** Records shown **
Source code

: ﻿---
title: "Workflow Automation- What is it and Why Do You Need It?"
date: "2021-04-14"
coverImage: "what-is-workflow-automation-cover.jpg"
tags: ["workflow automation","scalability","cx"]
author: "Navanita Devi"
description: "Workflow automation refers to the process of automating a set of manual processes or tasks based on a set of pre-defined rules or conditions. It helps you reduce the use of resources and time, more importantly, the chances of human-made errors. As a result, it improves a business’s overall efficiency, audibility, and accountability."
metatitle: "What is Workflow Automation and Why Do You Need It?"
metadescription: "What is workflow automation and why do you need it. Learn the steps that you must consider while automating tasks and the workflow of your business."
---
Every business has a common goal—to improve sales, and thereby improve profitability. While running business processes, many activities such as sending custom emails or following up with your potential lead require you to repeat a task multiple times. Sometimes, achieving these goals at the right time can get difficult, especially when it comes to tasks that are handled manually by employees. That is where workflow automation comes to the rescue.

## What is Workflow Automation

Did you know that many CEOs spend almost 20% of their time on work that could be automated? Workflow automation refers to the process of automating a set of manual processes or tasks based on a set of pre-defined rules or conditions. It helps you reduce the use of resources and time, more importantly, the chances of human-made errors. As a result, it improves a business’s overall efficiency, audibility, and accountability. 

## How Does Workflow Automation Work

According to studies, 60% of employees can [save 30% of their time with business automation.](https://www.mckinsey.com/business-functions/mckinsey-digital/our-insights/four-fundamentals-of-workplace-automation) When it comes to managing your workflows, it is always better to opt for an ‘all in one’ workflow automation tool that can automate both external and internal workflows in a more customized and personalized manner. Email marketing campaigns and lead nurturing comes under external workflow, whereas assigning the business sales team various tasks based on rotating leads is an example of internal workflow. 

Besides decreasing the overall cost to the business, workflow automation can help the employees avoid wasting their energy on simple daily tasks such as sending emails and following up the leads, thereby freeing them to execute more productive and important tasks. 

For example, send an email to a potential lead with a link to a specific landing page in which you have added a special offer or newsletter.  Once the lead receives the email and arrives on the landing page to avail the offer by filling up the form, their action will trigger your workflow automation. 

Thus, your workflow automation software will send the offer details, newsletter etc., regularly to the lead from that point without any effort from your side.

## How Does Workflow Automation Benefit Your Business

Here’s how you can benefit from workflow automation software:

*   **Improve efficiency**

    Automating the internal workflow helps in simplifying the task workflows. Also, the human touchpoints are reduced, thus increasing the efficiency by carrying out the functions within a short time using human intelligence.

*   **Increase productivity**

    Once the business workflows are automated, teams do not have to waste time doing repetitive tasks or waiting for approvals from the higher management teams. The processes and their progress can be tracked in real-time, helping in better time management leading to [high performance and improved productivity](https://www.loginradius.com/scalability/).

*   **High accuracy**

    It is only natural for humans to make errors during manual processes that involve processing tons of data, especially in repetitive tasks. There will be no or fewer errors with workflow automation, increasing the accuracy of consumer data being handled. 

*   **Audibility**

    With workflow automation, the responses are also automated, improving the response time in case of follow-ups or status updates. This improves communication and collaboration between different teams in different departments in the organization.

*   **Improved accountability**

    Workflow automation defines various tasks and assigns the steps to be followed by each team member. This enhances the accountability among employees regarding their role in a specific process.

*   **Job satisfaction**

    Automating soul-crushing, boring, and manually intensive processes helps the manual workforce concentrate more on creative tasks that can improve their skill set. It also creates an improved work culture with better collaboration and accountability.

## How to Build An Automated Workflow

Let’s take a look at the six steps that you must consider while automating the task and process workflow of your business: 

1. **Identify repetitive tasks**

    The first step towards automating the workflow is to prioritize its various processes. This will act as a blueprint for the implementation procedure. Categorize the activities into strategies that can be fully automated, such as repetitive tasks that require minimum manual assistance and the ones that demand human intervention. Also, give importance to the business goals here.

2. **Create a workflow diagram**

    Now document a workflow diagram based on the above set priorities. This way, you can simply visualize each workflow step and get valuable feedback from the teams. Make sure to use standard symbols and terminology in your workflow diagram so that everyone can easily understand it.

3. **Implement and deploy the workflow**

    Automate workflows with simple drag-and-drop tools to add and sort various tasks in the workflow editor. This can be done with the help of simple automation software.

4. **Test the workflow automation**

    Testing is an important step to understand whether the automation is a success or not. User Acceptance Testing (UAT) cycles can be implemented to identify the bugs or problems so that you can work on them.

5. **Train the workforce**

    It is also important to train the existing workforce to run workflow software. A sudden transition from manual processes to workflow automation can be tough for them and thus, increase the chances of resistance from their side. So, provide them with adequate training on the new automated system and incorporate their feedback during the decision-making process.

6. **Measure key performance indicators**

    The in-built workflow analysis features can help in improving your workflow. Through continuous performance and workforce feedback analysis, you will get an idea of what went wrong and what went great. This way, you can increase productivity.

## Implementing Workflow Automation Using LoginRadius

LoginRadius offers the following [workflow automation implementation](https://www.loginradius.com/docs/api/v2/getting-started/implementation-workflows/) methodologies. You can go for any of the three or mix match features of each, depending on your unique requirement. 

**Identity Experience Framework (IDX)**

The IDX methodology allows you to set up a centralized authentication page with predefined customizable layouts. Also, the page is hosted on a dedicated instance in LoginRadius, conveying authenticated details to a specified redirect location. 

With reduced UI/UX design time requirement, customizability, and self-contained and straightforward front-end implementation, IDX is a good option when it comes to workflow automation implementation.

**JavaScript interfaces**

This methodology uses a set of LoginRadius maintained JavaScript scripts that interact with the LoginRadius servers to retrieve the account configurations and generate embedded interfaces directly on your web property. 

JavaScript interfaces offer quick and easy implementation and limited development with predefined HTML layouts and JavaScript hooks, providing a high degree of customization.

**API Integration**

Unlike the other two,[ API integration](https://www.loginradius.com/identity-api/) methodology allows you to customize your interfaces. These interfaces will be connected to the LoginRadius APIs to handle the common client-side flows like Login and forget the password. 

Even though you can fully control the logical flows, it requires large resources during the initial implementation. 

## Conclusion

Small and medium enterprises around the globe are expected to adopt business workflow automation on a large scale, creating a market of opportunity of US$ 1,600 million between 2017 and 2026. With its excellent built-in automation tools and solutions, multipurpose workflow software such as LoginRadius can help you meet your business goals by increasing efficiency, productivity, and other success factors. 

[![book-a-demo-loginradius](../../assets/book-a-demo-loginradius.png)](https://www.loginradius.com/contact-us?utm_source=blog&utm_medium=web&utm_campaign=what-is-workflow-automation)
==
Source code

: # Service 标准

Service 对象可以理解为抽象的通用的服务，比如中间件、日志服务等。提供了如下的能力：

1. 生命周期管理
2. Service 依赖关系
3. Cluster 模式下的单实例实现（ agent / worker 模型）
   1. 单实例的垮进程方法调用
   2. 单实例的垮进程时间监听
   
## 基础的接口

** Aim of the task **
Wherever the word "layouts" occurs in the data above, copy the line it sits in.

** Response **
The IDX methodology allows you to set up a centralized authentication page with predefined customizable layouts. Also, the page is hosted on a dedicated instance in LoginRadius, conveying authenticated details to a specified redirect location. 
JavaScript interfaces offer quick and easy implementation and limited development with predefined HTML layouts and JavaScript hooks, providing a high degree of customization.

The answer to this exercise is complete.